**** LISTED ENTRIES
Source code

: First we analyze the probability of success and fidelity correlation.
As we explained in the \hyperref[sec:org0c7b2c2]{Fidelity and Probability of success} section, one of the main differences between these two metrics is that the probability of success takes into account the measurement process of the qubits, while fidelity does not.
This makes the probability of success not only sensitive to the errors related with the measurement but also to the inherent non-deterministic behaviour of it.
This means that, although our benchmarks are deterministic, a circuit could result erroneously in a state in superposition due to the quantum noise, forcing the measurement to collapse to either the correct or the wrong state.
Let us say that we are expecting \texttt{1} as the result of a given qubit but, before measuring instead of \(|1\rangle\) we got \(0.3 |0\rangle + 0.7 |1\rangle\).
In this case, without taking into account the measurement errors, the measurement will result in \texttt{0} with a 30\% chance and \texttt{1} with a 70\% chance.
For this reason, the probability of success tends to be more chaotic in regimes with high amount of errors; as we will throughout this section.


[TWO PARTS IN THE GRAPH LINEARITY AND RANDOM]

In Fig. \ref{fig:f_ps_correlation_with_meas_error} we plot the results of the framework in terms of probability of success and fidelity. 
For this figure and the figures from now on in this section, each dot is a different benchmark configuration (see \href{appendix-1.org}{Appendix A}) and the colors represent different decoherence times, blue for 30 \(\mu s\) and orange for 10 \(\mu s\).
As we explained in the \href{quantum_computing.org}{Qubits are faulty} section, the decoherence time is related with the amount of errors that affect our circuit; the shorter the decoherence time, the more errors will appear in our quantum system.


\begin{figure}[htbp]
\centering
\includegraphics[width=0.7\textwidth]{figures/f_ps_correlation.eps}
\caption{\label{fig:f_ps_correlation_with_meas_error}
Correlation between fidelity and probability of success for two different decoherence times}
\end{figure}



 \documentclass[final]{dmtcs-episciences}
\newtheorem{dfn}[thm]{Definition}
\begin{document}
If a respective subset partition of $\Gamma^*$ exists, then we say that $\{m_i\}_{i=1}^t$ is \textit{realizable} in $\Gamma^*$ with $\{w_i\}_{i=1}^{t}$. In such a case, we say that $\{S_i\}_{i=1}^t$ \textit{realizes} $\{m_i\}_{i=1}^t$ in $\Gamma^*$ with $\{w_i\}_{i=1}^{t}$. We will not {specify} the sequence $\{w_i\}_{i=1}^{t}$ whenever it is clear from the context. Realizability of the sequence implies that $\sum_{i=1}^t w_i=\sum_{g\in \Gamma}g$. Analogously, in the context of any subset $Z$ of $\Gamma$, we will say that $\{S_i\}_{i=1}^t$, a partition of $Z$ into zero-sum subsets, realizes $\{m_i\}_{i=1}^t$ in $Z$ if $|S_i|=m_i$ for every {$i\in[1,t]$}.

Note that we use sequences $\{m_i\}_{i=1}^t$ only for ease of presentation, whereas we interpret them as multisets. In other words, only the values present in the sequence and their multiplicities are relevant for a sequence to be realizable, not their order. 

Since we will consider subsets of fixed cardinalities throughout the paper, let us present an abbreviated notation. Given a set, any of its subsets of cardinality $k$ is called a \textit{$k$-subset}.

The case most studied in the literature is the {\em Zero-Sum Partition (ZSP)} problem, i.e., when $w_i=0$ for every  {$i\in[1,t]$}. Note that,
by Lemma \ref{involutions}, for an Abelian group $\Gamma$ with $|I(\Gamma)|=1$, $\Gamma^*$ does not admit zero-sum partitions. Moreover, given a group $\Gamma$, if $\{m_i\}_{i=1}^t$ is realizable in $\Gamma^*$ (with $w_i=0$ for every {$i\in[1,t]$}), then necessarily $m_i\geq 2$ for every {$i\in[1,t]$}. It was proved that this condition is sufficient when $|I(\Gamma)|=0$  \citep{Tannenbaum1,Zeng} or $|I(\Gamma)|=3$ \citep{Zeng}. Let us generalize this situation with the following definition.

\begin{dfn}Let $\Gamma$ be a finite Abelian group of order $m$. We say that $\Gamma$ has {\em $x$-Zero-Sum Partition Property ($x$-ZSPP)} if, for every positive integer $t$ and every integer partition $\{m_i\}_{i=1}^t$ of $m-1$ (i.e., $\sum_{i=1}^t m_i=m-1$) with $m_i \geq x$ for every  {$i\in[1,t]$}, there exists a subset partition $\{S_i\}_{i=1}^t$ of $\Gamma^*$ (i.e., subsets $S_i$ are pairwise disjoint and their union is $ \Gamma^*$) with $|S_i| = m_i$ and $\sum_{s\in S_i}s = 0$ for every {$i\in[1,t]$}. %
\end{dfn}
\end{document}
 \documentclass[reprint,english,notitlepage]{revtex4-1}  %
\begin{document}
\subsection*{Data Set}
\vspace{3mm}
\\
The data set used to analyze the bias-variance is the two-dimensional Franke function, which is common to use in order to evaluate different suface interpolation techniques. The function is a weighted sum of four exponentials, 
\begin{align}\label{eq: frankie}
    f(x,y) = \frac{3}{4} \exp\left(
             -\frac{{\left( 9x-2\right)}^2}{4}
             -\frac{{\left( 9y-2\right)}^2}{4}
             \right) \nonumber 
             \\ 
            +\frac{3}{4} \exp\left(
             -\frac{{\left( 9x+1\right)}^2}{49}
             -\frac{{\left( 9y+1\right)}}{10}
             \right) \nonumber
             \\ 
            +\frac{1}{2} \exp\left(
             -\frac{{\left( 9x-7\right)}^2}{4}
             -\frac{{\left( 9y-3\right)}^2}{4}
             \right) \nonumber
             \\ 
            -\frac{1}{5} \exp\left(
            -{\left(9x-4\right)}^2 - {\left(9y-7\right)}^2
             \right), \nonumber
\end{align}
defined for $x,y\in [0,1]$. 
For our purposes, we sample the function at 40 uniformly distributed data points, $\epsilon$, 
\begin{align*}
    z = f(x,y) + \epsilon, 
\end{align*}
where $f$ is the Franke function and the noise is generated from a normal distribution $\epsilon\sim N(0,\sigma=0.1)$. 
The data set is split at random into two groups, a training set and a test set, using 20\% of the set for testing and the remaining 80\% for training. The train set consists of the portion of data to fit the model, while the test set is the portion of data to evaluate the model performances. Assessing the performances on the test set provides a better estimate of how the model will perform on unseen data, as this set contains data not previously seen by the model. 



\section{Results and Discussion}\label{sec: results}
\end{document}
********
AIM OF THE TASK:
Among the lines above, find the one with "For this figure" and the one with "If a respective". Quote both and everything between them, exactly.

RESPONSE BOX:
For this figure and the figures from now on in this section, each dot is a different benchmark configuration (see \href{appendix-1.org}{Appendix A}) and the colors represent different decoherence times, blue for 30 \(\mu s\) and orange for 10 \(\mu s\).
As we explained in the \href{quantum_computing.org}{Qubits are faulty} section, the decoherence time is related with the amount of errors that affect our circuit; the shorter the decoherence time, the more errors will appear in our quantum system.


\begin{figure}[htbp]
\centering
\includegraphics[width=0.7\textwidth]{figures/f_ps_correlation.eps}
\caption{\label{fig:f_ps_correlation_with_meas_error}
Correlation between fidelity and probability of success for two different decoherence times}
\end{figure}



 \documentclass[final]{dmtcs-episciences}
\newtheorem{dfn}[thm]{Definition}
\begin{document}
If a respective subset partition of $\Gamma^*$ exists, then we say that $\{m_i\}_{i=1}^t$ is \textit{realizable} in $\Gamma^*$ with $\{w_i\}_{i=1}^{t}$. In such a case, we say that $\{S_i\}_{i=1}^t$ \textit{realizes} $\{m_i\}_{i=1}^t$ in $\Gamma^*$ with $\{w_i\}_{i=1}^{t}$. We will not {specify} the sequence $\{w_i\}_{i=1}^{t}$ whenever it is clear from the context. Realizability of the sequence implies that $\sum_{i=1}^t w_i=\sum_{g\in \Gamma}g$. Analogously, in the context of any subset $Z$ of $\Gamma$, we will say that $\{S_i\}_{i=1}^t$, a partition of $Z$ into zero-sum subsets, realizes $\{m_i\}_{i=1}^t$ in $Z$ if $|S_i|=m_i$ for every {$i\in[1,t]$}.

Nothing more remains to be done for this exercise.